Formaldehyde activates the RUNX1-ISX axis to promote leukemic reprogramming, a pathway associated with poor prognosis in pediatric B-ALL.

Formaldehyde is a colorless, strong-smelling chemical widely used in industrial and household products, including building materials and furniture manufacturing. Chronic exposure, even at low doses, has been associated with respiratory disease, neurotoxicity, immune dysregulation, and cancer. Although growing epidemiological evidence suggests a link between formaldehyde exposure and increased leukemia risk, the underlying molecular mechanisms remain poorly defined due to its high reactivity and limited biological traceability. In this study, we show that low-dose formaldehyde exposure (3 ppm) upregulates key oncogenic regulators-including RUNX1, ETV6, OCT4, and ISX-in B-ALL cell lines. Transcriptomic profiling combined with functional assays reveals that formaldehyde activates a RUNX1-ISX signaling axis, which in turn drives the expression of downstream oncogenic transcription factors (YBX2, HES2, FOXH1, MYCL, FOS, and PBX4).
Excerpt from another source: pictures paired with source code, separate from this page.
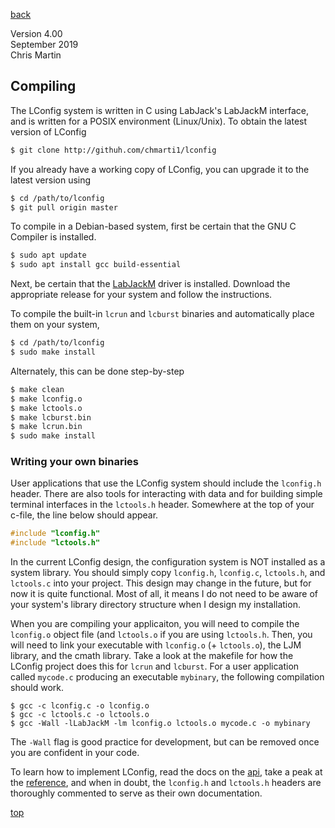 [back](documentation.md)

Version 4.00<br>
September 2019<br>
Chris Martin<br>

## <a name="compiling"></a> Compiling

The LConfig system is written in C using LabJack's LabJackM interface, and is written for a POSIX environment (Linux/Unix).  To obtain the latest version of LConfig

```bash
$ git clone http://githuh.com/chmarti1/lconfig
```

If you already have a working copy of LConfig, you can upgrade it to the latest version using
```bash
$ cd /path/to/lconfig
$ git pull origin master
```

To compile in a Debian-based system, first be certain that the GNU C Compiler is installed.

```bash
$ sudo apt update
$ sudo apt install gcc build-essential
```

Next, be certain that the [LabJackM](https://labjack.com/support/software/installers/ljm) driver is installed.  Download the appropriate release for your system and follow the instructions.

To compile the built-in `lcrun` and `lcburst` binaries and automatically place them on your system,
```bash
$ cd /path/to/lconfig
$ sudo make install
```
Alternately, this can be done step-by-step
```bash
$ make clean
$ make lconfig.o
$ make lctools.o
$ make lcburst.bin
$ make lcrun.bin
$ sudo make install
```

### Writing your own binaries

User applications that use the LConfig system should include the `lconfig.h` header.  There are also tools for interacting with data and for building simple terminal interfaces in the `lctools.h` header.  Somewhere at the top of your c-file, the line below should appear.  

```C
#include "lconfig.h"
#include "lctools.h"
```

In the current LConfig design, the configuration system is NOT installed as a system library.  You should simply copy `lconfig.h`, `lconfig.c`, `lctools.h`, and `lctools.c` into your project.  This design may change in the future, but for now it is quite functional.  Most of all, it means I do not need to be aware of your system's library directory structure when I design my installation.

When you are compiling your applicaiton, you will need to compile the `lconfig.o` object file (and `lctools.o` if you are using `lctools.h`.  Then, you will need to link your executable with `lconfig.o` (+ `lctools.o`), the LJM library, and the cmath library.  Take a look at the makefile for how the LConfig project does this for `lcrun` and `lcburst`.  For a user application called `mycode.c` producing an executable `mybinary`, the following compilation should work.
```
$ gcc -c lconfig.c -o lconfig.o
$ gcc -c lctools.c -o lctools.o
$ gcc -Wall -lLabJackM -lm lconfig.o lctools.o mycode.c -o mybinary
```
The `-Wall` flag is good practice for development, but can be removed once you are confident in your code.

To learn how to implement LConfig, read the docs on the [api](api.md), take a peak at the [reference](reference.md), and when in doubt, the `lconfig.h` and `lctools.h` headers are thoroughly commented to serve as their own documentation.

[top](#compiling)
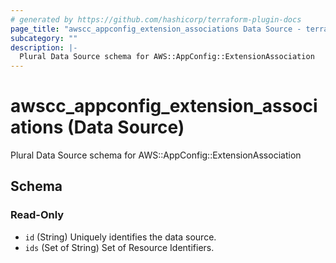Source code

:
 ```yaml
---
# generated by https://github.com/hashicorp/terraform-plugin-docs
page_title: "awscc_appconfig_extension_associations Data Source - terraform-provider-awscc"
subcategory: ""
description: |-
  Plural Data Source schema for AWS::AppConfig::ExtensionAssociation
---
```


# awscc_appconfig_extension_associations (Data Source)

Plural Data Source schema for AWS::AppConfig::ExtensionAssociation



<!-- schema generated by tfplugindocs -->
## Schema

### Read-Only

- `id` (String) Uniquely identifies the data source.
- `ids` (Set of String) Set of Resource Identifiers.


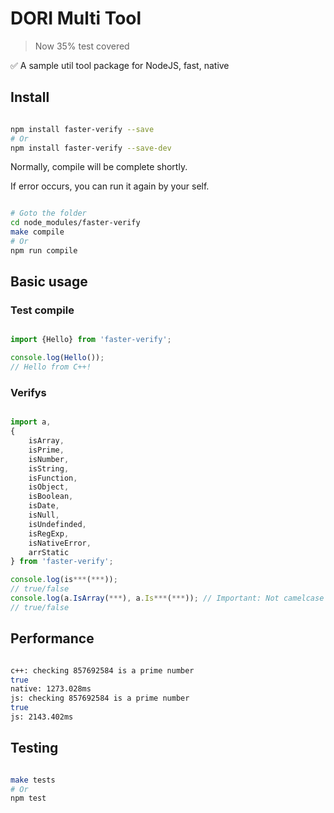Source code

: # DORI Multi Tool

> Now 35% test covered

:white_check_mark: A sample util tool package for NodeJS, fast, native

## Install

```bash

npm install faster-verify --save
# Or
npm install faster-verify --save-dev

```

Normally, compile will be complete shortly.

If error occurs, you can run it again by your self.

```bash

# Goto the folder
cd node_modules/faster-verify
make compile
# Or
npm run compile

```

## Basic usage

### Test compile

```js

import {Hello} from 'faster-verify';

console.log(Hello());
// Hello from C++!

```

### Verifys

```js

import a, 
{
    isArray,
    isPrime,
    isNumber,
    isString,
    isFunction,
    isObject,
    isBoolean,
    isDate,
    isNull,
    isUndefinded,
    isRegExp,
    isNativeError,
    arrStatic
} from 'faster-verify';

console.log(is***(***));
// true/false
console.log(a.IsArray(***), a.Is***(***)); // Important: Not camelcase -> IsArray instead of isArray
// true/false

```

## Performance

```bash

c++: checking 857692584 is a prime number
true
native: 1273.028ms
js: checking 857692584 is a prime number
true
js: 2143.402ms

```

## Testing

```bash

make tests
# Or
npm test

```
This activation reshapes transcriptional programs across major cancer-associated pathways, including metabolic signaling and hematopoietic cell-lineage regulation, ultimately promoting malignant activity and tumor formation in a xenograft model. Importantly, pharmacologic inhibition of the RUNX1-ISX axis significantly attenuated formaldehyde-induced oncogenic effects and reduced tumor growth. Analysis of human samples using immunofluorescence and Pearson correlation further confirmed a strong co-expression relationship between RUNX1 and ISX. Collectively, these findings identify the RUNX1-ISX axis as a critical mediator of formaldehyde-induced oncogenesis in B-ALL and highlight it as a promising therapeutic target for mitigating environmental leukemogenic risk.